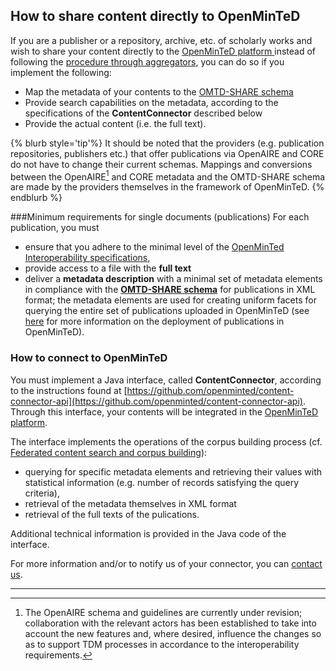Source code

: ## How to share content directly to OpenMinTeD

If you are a publisher or a repository, archive, etc. of scholarly works and wish to share your content directly to the [OpenMinTeD platform ](https://services.openminted.eu) instead of following the [procedure through aggregators](/guidelines_for_providers_of_publications/instructions_for_publication_repositories_librari.md), you can do so if you implement the following:

* Map the metadata of your contents to the [OMTD-SHARE schema](/the_omtd-share_metadata_schema.md)
* Provide search capabilities on the metadata, according to the specifications of the **ContentConnector** described below
* Provide the actual content \(i.e. the full text\).

{% blurb style='tip'%}
It should be noted that the providers \(e.g. publication repositories, publishers etc.\) that offer publications via OpenAIRE and CORE do not have to change their current schemas. Mappings and conversions between the OpenAIRE[^1] and CORE metadata and the OMTD-SHARE schema are made by the providers themselves in the framework of OpenMinTeD.
{% endblurb %}


###Minimum requirements for single documents (publications)
For each publication, you must 
* ensure that you adhere to the minimal level of the [OpenMinTed Interoperability specifications](/recommendations-for-publishers.md), 
* provide access to a file with the **full text** 
* deliver a **metadata description** with a minimal set of metadata elements in compliance with the [**OMTD-SHARE schema**](/the_omtd-share_metadata_schema.md) for publications in XML format; the metadata elements are used for creating uniform facets for querying the entire set of publications uploaded in OpenMinTeD \(see [here](/deployment-scenario-of-publications-in-openminted.md) for more information on the deployment of publications in OpenMinTeD\).

### How to connect to OpenMinTeD
You must implement a Java interface, called **ContentConnector**, according to the instructions found at [https://github.com/openminted/content-connector-api](https://github.com/openminted/content-connector-api). Through this interface, your contents will be integrated in the [OpenMinTeD platform](https://services.openminted.eu).

The interface implements the operations of the corpus building process \(cf. [Federated content search and corpus building](/deployment-scenario-of-publications-in-openminted.md)\):

* querying for specific metadata  elements and retrieving their values with statistical information \(e.g. number of records satisfying the query criteria\), 
* retrieval of the metadata themselves in XML format 
* retrieval of the full texts of the pulications.

Additional technical information is provided in the Java code of the interface.

For more information and/or to notify us of your connector, you can [contact us](http://openminted.eu/contact-us/).

---

[^1]: The OpenAIRE schema and guidelines are currently under revision; collaboration with the relevant actors has been established to take into account the new features and, where desired, influence the changes so as to support TDM processes in accordance to the interoperability requirements.




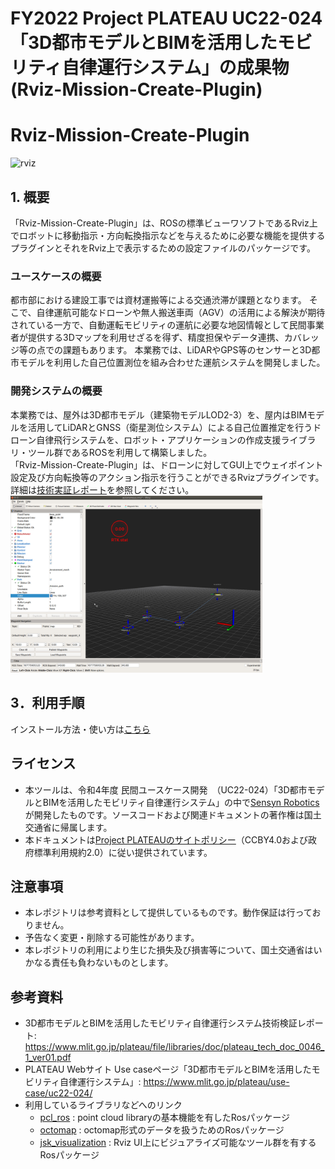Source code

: #  FY2022 Project PLATEAU UC22-024「3D都市モデルとBIMを活用したモビリティ自律運行システム」の成果物(Rviz-Mission-Create-Plugin)
# Rviz-Mission-Create-Plugin
![rviz](https://user-images.githubusercontent.com/79615787/227794142-3398e974-2feb-4d22-9627-8ed2c090678c.jpg)

## 1. 概要
「Rviz-Mission-Create-Plugin」は、ROSの標準ビューワソフトであるRviz上でロボットに移動指示・方向転換指示などを与えるために必要な機能を提供するプラグインとそれをRviz上で表示するための設定ファイルのパッケージです。


### ユースケースの概要
都市部における建設工事では資材運搬等による交通渋滞が課題となります。 そこで、自律運航可能なドローンや無人搬送車両（AGV）の活用による解決が期待されている一方で、自動運転モビリティの運航に必要な地図情報として民間事業者が提供する3Dマップを利用せざるを得ず、精度担保やデータ連携、カバレッジ等の点での課題もあります。 本業務では、LiDARやGPS等のセンサーと3D都市モデルを利用した自己位置測位を組み合わせた運航システムを開発しました。

### 開発システムの概要
本業務では、屋外は3D都市モデル（建築物モデルLOD2-3）を、屋内はBIMモデルを活用してLiDARとGNSS（衛星測位システム）による自己位置推定を行うドローン自律飛行システムを、ロボット・アプリケーションの作成支援ライブラリ・ツール群であるROSを利用して構築しました。  
「Rviz-Mission-Create-Plugin」は、ドローンに対してGUI上でウェイポイント設定及び方向転換等のアクション指示を行うことができるRvizプラグインです。  
詳細は[技術実証レポート](https://www.mlit.go.jp/plateau/file/libraries/doc/plateau_tech_doc_0046_1_ver01.pdf)を参照してください。
<img src="Documentation/resources/Usage/final_result.jpg" width="80%">

## 3．利用手順

 インストール方法・使い方は[こちら](https://project-plateau.github.io/Rviz-Mission-Create-Plugin/)

## ライセンス
* 本ツールは、令和4年度 民間ユースケース開発　（UC22-024）「3D都市モデルとBIMを活用したモビリティ自律運行システム」の中で[Sensyn Robotics](https://www.sensyn-robotics.com/)が開発したものです。ソースコードおよび関連ドキュメントの著作権は国土交通省に帰属します。
* 本ドキュメントは[Project PLATEAUのサイトポリシー](https://www.mlit.go.jp/plateau/site-policy/)（CCBY4.0および政府標準利用規約2.0）に従い提供されています。

## 注意事項
* 本レポジトリは参考資料として提供しているものです。動作保証は行っておりません。
* 予告なく変更・削除する可能性があります。
* 本レポジトリの利用により生じた損失及び損害等について、国土交通省はいかなる責任も負わないものとします。

## 参考資料
* 3D都市モデルとBIMを活用したモビリティ自律運行システム技術検証レポート: https://www.mlit.go.jp/plateau/file/libraries/doc/plateau_tech_doc_0046_1_ver01.pdf
* PLATEAU Webサイト Use caseページ「3D都市モデルとBIMを活用したモビリティ自律運行システム」: https://www.mlit.go.jp/plateau/use-case/uc22-024/
* 利用しているライブラリなどへのリンク
  * [pcl_ros](http://wiki.ros.org/pcl_ros) : point cloud libraryの基本機能を有したRosパッケージ
  * [octomap](http://wiki.ros.org/octomap) : octomap形式のデータを扱うためのRosパッケージ
  * [jsk_visualization](http://wiki.ros.org/jsk_visualization) : Rviz UI上にビジュアライズ可能なツール群を有するRosパッケージ

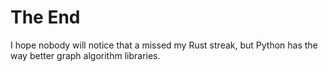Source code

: # The End

I hope nobody will notice that a missed my Rust streak, but Python has the way better graph algorithm libraries.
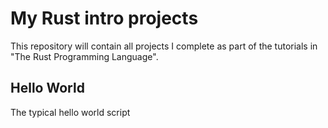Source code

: # My Rust intro projects
This repository will contain all projects I complete as part of the tutorials in "The Rust Programming Language".  
## Hello World
The typical hello world script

■ Assigned task
Output exactly the stretch of the listing that begins at the line containing "The interface implements" and ends at the line containing "# Rviz-Mission-Create-Plugin", both kept. Omit pictures and everything else.

■ Problem solution
The interface implements the operations of the corpus building process \(cf. [Federated content search and corpus building](/deployment-scenario-of-publications-in-openminted.md)\):

* querying for specific metadata  elements and retrieving their values with statistical information \(e.g. number of records satisfying the query criteria\), 
* retrieval of the metadata themselves in XML format 
* retrieval of the full texts of the pulications.

Additional technical information is provided in the Java code of the interface.

For more information and/or to notify us of your connector, you can [contact us](http://openminted.eu/contact-us/).

---

[^1]: The OpenAIRE schema and guidelines are currently under revision; collaboration with the relevant actors has been established to take into account the new features and, where desired, influence the changes so as to support TDM processes in accordance to the interoperability requirements.




Source code

: #  FY2022 Project PLATEAU UC22-024「3D都市モデルとBIMを活用したモビリティ自律運行システム」の成果物(Rviz-Mission-Create-Plugin)
# Rviz-Mission-Create-Plugin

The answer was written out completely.